Re: Does the world need 5G? Driverless cars, IoT, future devices will demand it - Feature - TechRepublic

Posted by Steve Smith on
URL: http://friam.383.s1.nabble.com/Does-the-world-need-5G-Driverless-cars-IoT-future-devices-will-demand-it-Feature-TechRepublic-tp7585831p7585837.html


Marcus sed:

      
http://www.techrepublic.com/article/does-the-world-really-need-5g/?tag=nl.e099&s_cid=e099&ttag=e099&ftag=TREd8c0fa8
Cabling is insane for large supercomputer installations. 
Some systems have more than 50 miles of Infiniband cabling.   

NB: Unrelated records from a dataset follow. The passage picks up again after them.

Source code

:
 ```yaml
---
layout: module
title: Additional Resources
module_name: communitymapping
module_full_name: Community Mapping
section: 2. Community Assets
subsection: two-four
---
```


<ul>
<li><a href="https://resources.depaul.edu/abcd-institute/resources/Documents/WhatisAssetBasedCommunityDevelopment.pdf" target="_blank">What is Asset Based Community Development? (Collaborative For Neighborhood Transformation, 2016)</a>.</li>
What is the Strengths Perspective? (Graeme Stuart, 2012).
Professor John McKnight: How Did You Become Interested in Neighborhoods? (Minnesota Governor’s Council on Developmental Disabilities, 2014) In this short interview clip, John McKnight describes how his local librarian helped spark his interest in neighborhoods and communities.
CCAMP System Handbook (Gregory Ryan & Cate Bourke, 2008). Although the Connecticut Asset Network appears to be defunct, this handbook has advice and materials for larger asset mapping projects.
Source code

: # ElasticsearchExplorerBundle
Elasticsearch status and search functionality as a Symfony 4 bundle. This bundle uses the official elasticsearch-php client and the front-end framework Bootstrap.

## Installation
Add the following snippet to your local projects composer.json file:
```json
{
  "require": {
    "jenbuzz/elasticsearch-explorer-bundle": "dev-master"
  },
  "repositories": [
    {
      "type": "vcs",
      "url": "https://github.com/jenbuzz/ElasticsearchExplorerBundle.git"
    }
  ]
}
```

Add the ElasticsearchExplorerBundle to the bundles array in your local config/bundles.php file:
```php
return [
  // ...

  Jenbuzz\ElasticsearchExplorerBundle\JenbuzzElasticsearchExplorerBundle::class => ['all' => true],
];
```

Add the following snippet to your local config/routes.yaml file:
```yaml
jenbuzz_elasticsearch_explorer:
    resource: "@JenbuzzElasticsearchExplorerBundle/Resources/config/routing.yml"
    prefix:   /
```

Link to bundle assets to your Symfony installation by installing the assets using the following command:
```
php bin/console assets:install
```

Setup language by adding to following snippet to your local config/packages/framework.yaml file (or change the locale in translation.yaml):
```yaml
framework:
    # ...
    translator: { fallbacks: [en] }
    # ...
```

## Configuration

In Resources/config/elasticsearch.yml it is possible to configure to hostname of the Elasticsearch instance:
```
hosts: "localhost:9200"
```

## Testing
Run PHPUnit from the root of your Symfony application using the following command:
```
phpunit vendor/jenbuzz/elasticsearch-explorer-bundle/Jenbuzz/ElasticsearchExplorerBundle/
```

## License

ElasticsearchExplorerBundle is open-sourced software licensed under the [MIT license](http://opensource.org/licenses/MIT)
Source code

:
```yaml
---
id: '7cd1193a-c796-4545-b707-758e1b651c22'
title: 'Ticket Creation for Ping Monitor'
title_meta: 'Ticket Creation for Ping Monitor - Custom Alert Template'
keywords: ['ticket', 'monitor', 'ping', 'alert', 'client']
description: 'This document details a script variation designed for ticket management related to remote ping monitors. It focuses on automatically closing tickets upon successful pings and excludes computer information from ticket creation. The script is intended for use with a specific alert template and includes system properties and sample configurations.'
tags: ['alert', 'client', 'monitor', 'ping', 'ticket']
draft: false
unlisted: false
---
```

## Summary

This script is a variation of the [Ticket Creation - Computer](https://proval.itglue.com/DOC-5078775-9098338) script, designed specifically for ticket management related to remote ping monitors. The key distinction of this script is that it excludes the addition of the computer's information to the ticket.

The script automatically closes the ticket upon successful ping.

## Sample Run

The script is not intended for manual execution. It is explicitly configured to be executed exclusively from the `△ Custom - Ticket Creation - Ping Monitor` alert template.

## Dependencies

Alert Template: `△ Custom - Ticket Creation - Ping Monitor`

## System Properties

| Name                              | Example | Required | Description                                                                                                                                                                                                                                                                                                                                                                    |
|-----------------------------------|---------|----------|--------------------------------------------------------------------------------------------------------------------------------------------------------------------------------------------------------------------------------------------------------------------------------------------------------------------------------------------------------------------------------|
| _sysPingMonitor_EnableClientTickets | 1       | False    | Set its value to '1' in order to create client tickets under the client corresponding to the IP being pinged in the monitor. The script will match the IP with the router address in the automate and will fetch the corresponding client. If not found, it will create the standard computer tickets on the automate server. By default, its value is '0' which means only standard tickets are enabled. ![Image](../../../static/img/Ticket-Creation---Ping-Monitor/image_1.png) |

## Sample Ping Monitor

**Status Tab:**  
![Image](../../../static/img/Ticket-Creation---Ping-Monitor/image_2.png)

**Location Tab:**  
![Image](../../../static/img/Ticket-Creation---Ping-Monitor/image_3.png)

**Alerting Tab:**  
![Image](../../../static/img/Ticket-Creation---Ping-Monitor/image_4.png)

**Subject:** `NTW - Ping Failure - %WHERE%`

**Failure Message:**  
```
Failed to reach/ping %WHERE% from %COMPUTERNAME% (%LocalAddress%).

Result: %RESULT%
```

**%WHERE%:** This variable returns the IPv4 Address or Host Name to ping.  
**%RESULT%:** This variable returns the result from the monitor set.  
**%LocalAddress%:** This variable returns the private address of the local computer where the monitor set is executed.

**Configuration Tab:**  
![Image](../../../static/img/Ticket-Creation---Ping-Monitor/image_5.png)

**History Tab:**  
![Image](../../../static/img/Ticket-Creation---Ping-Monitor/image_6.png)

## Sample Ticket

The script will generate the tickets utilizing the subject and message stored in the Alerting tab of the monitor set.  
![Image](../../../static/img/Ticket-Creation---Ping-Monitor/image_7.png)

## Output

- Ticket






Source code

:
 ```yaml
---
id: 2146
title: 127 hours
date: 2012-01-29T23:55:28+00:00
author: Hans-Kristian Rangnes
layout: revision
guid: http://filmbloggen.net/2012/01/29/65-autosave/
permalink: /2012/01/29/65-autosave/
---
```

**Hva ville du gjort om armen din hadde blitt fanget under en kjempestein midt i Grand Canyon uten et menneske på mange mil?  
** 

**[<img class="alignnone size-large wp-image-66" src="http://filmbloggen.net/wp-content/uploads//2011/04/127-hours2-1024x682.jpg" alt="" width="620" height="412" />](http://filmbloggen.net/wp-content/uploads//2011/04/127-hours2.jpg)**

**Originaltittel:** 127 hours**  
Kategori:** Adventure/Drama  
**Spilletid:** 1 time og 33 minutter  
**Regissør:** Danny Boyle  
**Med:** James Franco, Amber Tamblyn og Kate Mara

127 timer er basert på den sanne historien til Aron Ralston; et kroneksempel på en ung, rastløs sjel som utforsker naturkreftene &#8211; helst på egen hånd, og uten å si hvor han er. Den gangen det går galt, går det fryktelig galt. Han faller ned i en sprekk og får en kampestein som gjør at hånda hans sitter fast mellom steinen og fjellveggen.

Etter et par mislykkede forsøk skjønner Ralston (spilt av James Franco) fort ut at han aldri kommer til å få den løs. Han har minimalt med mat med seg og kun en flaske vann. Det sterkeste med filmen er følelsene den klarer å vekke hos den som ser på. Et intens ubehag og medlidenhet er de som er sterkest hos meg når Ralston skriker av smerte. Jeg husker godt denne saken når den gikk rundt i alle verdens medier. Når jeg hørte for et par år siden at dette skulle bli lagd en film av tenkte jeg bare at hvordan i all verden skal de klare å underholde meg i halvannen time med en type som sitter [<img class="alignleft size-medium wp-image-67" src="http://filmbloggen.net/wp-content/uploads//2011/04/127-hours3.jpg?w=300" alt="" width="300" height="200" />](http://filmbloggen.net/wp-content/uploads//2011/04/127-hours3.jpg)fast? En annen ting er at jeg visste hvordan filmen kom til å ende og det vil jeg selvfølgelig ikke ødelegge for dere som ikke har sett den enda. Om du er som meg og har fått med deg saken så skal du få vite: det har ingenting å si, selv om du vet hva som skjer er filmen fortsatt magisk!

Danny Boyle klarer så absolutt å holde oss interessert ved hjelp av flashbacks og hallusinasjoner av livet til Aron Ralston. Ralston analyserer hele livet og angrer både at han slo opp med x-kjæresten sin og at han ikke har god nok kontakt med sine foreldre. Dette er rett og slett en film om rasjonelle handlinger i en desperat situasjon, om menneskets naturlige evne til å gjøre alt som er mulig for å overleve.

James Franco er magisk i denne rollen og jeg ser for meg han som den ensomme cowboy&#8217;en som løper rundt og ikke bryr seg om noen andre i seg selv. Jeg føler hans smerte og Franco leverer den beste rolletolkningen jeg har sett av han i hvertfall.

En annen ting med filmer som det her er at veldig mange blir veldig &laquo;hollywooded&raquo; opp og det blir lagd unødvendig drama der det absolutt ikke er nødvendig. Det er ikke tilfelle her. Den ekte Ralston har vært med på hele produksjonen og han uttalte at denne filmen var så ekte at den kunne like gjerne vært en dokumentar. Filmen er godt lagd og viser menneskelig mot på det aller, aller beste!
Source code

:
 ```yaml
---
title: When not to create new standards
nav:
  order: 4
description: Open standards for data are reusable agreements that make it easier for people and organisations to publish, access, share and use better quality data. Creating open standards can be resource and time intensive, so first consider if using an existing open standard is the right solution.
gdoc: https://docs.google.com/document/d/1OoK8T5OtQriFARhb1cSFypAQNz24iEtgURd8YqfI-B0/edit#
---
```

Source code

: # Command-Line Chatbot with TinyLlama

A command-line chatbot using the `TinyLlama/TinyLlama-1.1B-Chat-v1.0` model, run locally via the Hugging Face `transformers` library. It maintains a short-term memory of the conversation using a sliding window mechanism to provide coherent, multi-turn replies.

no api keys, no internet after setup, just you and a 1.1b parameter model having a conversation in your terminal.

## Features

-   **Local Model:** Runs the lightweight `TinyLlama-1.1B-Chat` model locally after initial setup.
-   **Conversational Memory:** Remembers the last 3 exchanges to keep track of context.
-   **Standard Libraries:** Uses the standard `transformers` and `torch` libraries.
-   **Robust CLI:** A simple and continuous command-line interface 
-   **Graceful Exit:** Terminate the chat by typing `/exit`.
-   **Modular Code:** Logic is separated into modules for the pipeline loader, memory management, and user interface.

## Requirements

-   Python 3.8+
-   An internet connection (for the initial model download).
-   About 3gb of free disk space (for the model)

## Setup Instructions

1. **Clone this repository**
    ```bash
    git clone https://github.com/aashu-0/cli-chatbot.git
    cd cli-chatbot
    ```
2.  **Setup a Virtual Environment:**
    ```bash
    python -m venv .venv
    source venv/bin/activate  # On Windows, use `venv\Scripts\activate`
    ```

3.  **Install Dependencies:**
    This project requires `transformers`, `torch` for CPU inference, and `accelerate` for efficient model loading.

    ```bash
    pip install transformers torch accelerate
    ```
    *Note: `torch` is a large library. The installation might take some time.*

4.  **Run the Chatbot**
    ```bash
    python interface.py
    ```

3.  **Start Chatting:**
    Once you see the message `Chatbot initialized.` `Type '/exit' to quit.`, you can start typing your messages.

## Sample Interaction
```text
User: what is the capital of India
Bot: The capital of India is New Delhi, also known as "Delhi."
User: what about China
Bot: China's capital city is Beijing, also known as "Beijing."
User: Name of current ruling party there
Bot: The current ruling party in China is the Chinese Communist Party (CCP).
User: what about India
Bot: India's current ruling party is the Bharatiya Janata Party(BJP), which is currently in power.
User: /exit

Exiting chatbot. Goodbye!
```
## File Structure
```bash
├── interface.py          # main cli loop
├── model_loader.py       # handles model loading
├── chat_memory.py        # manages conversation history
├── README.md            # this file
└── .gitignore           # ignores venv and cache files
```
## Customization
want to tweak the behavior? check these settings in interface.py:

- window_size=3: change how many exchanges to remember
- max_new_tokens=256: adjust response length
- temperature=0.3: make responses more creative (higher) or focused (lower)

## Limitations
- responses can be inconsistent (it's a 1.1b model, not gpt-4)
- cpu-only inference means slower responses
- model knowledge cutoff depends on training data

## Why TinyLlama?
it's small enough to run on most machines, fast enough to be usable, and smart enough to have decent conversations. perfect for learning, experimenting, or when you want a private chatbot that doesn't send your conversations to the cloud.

http://scr3.golem.de/?d=1207/SuperMUC&a=93344&s=8

Would be great to just roll in the boxes and have them communicate (at
sufficient bandwidth) without wires.

Of course there *is* a good reason for having wires... each one is essentially a separate "aethereal universe".  


From the Cray2

http://upload.wikimedia.org/wikipedia/commons/thumb/1/1e/Cray-2-p1010252.jpg/1024px-Cray-2-p1010252.jpg

Each cable between the modules was a twisted pair, cut to a specific length in order to guarantee the signals arrived at precisely the right time and minimize electrical reflection. Each signal produced by the ECL circuitry was a differential pair, so the signals were balanced. This tended to make the demand on the power supply more constant and reduce switching noise. The load on the power supply was so evenly balanced that Cray boasted that the power supply was unregulated. To the power supply, the entire computer system looked like a simple resistor.
and this great anecdote I heard when I first came to LANL:2
The wiring and boards were assembled in Chippewa Falls, Wisconsin in the USA and key members of the manufacturing crew included women skilled in weaving and the other fabric arts. These women would work in teams to do the amazing job of wiring the backplane of this machine.

I'm working on a camera system that has 84 1080p30fps (raw) streams and the customer wants to know why we can't just run it over WiFi... he's seen 1080p over WiFi  after all!  (2Mp x 24b/p x 30 ~= 1.5Gbps/camera => 126Gbps  which (slightly) exceeds even the fastest 100GigE ethernet speeds.... so I guess "theoretically" we are in the regime of what current technology can multiplex...   The "current" prototype includes a bundle of 84 coax and 84 power wires... a non-trivial support system.

Maybe if someone can clone Tesla, he could pull it off?